Write out once more the lines running from the top of the entries below to the line with "they cause significant", both ends included.

======== Data to examine

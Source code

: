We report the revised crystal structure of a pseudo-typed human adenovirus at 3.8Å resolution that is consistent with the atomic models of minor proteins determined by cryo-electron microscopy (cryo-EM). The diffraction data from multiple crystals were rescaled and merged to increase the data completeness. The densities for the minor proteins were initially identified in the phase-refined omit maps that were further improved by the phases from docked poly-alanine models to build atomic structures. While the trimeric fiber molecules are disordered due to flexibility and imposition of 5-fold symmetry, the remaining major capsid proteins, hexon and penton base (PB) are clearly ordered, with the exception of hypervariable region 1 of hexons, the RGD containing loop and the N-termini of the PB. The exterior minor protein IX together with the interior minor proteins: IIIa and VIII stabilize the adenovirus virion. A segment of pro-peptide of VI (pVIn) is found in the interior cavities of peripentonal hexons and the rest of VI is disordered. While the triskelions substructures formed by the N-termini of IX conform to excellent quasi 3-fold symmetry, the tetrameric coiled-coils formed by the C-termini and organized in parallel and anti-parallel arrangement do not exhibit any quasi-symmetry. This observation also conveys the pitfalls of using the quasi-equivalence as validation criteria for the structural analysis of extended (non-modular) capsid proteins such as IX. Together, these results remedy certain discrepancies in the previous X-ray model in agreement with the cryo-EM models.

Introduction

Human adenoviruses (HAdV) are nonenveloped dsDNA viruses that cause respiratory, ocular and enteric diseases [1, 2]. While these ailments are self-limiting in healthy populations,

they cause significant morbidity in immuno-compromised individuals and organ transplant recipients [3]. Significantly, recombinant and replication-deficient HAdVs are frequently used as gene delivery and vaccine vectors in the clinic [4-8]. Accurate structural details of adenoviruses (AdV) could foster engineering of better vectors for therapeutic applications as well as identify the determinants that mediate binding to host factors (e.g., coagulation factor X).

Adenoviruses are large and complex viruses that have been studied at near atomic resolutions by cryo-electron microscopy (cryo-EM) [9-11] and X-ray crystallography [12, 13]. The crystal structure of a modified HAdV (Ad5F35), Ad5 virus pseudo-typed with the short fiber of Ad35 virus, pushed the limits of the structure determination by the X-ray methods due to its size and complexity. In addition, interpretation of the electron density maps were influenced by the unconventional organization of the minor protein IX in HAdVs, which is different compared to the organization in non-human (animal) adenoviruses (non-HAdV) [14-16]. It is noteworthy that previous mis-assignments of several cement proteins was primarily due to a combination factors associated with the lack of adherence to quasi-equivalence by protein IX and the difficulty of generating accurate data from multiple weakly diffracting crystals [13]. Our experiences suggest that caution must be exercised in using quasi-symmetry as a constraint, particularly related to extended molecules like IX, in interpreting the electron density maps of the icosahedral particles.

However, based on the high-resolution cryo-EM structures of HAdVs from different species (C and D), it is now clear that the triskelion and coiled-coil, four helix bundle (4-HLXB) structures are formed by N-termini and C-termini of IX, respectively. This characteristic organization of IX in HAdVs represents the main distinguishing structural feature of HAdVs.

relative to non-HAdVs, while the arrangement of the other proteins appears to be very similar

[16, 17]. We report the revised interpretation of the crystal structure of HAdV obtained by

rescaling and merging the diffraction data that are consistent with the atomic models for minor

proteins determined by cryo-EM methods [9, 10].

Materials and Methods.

================

> [Reply to the task]
Source code

:We report the revised crystal structure of a pseudo-typed human adenovirus at 3.8Å resolution that is consistent with the atomic models of minor proteins determined by cryo-electron microscopy (cryo-EM). The diffraction data from multiple crystals were rescaled and merged to increase the data completeness. The densities for the minor proteins were initially identified in the phase-refined omit maps that were further improved by the phases from docked poly-alanine models to build atomic structures. While the trimeric fiber molecules are disordered due to flexibility and imposition of 5-fold symmetry, the remaining major capsid proteins, hexon and penton base (PB) are clearly ordered, with the exception of hypervariable region 1 of hexons, the RGD containing loop and the N-termini of the PB. The exterior minor protein IX together with the interior minor proteins: IIIa and VIII stabilize the adenovirus virion. A segment of pro-peptide of VI (pVIn) is found in the interior cavities of peripentonal hexons and the rest of VI is disordered. While the triskelions substructures formed by the N-termini of IX conform to excellent quasi 3-fold symmetry, the tetrameric coiled-coils formed by the C-termini and organized in parallel and anti-parallel arrangement do not exhibit any quasi-symmetry. This observation also conveys the pitfalls of using the quasi-equivalence as validation criteria for the structural analysis of extended (non-modular) capsid proteins such as IX. Together, these results remedy certain discrepancies in the previous X-ray model in agreement with the cryo-EM models.

Introduction

Human adenoviruses (HAdV) are nonenveloped dsDNA viruses that cause respiratory, ocular and enteric diseases [1, 2]. While these ailments are self-limiting in healthy populations,

they cause significant morbidity in immuno-compromised individuals and organ transplant recipients [3]. Significantly, recombinant and replication-deficient HAdVs are frequently used as gene delivery and vaccine vectors in the clinic [4-8]. Accurate structural details of adenoviruses (AdV) could foster engineering of better vectors for therapeutic applications as well as identify the determinants that mediate binding to host factors (e.g., coagulation factor X).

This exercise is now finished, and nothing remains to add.